▶ **Instructions to follow**: Keep only the lines from the start of the data through the line containing "Anwenden von Euler-Ostrogradsky-Gleichung", and output them exactly.

Collected data:
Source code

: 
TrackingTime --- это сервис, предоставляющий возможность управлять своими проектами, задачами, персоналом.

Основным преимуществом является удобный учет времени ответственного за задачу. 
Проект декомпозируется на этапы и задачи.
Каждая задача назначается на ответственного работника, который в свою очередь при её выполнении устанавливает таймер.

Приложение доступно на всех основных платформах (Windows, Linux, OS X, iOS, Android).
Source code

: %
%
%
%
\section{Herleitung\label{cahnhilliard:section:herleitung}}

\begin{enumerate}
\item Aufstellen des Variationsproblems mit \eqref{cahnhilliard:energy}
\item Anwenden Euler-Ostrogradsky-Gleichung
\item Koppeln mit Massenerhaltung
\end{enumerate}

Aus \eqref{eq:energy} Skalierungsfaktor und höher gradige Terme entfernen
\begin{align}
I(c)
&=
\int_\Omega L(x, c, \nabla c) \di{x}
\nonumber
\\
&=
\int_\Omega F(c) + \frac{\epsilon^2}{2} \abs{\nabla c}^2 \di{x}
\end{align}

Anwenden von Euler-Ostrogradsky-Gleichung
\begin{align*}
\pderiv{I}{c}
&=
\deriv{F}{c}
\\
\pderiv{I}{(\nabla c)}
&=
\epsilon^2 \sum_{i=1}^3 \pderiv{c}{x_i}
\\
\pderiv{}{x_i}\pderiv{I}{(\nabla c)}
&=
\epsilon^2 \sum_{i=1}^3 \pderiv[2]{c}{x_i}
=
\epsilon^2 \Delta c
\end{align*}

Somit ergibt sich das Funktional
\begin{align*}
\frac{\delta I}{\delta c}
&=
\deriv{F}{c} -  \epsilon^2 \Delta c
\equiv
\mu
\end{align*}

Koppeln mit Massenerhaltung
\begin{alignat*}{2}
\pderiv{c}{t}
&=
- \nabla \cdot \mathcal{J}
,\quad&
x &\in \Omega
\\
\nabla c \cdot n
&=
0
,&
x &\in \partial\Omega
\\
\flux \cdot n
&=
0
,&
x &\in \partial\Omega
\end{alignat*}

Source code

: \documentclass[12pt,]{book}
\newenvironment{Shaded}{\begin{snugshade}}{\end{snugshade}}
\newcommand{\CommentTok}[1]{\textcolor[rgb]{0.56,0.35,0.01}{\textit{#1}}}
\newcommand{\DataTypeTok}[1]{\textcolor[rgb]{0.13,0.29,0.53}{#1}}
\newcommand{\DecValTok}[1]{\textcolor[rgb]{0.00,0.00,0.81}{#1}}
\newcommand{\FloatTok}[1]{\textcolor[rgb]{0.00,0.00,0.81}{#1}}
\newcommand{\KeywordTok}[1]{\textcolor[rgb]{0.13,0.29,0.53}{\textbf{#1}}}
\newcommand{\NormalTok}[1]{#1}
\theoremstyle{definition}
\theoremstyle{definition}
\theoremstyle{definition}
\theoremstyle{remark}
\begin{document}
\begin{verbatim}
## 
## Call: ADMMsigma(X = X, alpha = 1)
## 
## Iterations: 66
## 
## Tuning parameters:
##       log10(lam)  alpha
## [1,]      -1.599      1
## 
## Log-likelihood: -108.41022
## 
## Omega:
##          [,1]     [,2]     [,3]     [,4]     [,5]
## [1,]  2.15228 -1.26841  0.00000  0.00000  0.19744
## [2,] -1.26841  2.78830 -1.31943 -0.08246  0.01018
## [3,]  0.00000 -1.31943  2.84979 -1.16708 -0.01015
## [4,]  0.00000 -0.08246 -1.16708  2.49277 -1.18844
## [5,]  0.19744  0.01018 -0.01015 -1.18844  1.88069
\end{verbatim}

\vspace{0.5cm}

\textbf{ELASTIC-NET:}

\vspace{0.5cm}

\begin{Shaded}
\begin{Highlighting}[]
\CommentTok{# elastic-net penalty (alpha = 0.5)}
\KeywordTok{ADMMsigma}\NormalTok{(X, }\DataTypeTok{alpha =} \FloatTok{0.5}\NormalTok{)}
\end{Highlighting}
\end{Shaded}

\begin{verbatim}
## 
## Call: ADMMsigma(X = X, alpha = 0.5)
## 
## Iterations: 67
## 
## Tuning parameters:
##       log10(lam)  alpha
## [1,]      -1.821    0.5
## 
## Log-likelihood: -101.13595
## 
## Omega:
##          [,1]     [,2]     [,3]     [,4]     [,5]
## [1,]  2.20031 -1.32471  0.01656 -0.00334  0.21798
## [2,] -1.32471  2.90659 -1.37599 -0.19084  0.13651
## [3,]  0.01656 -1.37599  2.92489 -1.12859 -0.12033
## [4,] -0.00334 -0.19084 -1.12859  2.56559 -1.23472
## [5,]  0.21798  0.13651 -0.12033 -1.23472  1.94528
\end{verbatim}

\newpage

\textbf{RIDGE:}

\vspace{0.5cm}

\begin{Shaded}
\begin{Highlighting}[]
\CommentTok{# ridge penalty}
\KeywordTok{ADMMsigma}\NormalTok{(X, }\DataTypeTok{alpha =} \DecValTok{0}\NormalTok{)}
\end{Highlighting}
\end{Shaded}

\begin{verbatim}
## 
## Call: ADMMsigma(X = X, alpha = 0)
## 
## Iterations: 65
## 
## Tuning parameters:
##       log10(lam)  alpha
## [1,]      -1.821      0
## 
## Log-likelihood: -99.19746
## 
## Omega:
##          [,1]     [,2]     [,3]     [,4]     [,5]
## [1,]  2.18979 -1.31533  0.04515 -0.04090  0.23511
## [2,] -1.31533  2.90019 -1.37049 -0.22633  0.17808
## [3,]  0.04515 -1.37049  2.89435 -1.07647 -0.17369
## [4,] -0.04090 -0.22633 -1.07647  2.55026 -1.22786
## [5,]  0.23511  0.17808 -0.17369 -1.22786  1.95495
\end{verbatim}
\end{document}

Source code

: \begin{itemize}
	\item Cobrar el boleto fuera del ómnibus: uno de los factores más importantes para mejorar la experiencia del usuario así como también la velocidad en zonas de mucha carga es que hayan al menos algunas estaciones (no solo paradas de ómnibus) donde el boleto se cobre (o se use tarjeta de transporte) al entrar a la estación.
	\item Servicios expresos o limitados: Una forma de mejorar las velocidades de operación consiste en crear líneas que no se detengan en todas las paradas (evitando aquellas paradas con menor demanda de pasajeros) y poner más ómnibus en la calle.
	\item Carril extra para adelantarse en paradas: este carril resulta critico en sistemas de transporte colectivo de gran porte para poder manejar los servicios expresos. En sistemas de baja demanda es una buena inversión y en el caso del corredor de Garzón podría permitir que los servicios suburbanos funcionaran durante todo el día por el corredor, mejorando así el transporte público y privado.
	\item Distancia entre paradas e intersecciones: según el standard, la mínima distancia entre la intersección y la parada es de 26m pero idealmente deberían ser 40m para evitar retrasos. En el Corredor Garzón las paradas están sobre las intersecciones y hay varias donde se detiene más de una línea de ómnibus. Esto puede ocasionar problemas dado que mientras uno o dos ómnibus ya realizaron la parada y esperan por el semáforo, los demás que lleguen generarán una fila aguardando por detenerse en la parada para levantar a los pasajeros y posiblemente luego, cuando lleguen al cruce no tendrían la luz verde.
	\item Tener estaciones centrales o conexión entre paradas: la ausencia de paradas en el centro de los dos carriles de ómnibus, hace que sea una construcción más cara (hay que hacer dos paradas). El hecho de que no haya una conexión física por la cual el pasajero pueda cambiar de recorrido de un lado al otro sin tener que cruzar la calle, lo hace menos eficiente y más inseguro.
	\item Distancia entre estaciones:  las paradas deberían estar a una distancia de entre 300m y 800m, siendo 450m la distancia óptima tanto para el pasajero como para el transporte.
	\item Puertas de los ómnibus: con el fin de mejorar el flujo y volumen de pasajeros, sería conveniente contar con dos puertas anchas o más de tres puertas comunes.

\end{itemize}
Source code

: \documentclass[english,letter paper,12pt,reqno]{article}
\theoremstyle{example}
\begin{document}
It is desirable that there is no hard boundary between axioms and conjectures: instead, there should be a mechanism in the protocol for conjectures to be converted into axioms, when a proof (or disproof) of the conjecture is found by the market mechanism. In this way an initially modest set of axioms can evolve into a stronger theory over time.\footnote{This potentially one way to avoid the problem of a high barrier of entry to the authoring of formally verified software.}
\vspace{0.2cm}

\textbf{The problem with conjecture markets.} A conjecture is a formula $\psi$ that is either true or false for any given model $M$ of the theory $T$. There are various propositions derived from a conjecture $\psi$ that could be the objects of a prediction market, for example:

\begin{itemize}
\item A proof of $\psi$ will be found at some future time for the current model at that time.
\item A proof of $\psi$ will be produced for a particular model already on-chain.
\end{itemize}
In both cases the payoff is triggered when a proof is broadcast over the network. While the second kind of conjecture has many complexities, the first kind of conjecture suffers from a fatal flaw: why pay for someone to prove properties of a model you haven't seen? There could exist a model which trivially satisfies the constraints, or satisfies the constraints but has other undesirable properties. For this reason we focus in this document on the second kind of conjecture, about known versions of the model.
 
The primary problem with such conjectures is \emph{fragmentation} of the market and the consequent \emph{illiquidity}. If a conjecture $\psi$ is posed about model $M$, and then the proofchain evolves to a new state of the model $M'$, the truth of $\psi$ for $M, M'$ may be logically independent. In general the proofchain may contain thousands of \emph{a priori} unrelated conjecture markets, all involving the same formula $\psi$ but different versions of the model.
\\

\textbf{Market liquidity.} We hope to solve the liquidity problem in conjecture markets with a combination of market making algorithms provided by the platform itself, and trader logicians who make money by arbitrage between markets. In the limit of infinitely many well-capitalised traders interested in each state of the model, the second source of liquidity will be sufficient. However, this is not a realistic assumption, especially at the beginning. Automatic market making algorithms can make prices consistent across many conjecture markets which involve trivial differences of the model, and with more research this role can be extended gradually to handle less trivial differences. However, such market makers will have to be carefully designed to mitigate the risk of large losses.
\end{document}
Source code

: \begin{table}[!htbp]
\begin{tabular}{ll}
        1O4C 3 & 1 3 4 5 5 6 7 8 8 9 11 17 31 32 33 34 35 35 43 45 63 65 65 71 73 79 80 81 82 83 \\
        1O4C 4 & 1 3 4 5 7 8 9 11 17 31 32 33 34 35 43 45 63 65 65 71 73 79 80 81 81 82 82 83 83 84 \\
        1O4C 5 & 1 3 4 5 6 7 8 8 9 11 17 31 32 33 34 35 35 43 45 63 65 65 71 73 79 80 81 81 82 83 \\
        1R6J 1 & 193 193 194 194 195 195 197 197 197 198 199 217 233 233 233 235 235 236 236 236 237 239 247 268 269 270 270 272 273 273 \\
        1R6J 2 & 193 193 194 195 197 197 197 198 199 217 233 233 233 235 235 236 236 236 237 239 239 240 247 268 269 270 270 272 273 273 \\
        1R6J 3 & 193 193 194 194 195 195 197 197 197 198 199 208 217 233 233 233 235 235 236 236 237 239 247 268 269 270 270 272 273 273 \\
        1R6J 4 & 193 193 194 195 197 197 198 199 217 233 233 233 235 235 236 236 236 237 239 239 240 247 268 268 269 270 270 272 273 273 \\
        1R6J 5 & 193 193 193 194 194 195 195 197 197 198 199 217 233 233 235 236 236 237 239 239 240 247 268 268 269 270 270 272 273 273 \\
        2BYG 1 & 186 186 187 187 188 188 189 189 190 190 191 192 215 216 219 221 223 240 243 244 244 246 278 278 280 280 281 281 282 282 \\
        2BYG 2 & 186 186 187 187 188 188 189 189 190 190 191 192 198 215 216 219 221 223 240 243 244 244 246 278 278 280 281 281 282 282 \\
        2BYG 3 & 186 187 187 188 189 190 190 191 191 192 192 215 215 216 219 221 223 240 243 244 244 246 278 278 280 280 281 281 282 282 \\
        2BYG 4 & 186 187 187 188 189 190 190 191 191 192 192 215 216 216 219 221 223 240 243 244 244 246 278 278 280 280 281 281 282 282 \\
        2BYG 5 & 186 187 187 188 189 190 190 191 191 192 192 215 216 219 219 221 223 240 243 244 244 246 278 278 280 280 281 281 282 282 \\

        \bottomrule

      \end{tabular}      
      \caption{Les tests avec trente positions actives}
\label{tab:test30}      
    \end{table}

▶ **Written reply**:
Source code

: 
TrackingTime --- это сервис, предоставляющий возможность управлять своими проектами, задачами, персоналом.

Основным преимуществом является удобный учет времени ответственного за задачу. 
Проект декомпозируется на этапы и задачи.
Каждая задача назначается на ответственного работника, который в свою очередь при её выполнении устанавливает таймер.

Приложение доступно на всех основных платформах (Windows, Linux, OS X, iOS, Android).
Source code

: %
%
%
%
\section{Herleitung\label{cahnhilliard:section:herleitung}}

\begin{enumerate}
\item Aufstellen des Variationsproblems mit \eqref{cahnhilliard:energy}
\item Anwenden Euler-Ostrogradsky-Gleichung
\item Koppeln mit Massenerhaltung
\end{enumerate}

Aus \eqref{eq:energy} Skalierungsfaktor und höher gradige Terme entfernen
\begin{align}
I(c)
&=
\int_\Omega L(x, c, \nabla c) \di{x}
\nonumber
\\
&=
\int_\Omega F(c) + \frac{\epsilon^2}{2} \abs{\nabla c}^2 \di{x}
\end{align}

Anwenden von Euler-Ostrogradsky-Gleichung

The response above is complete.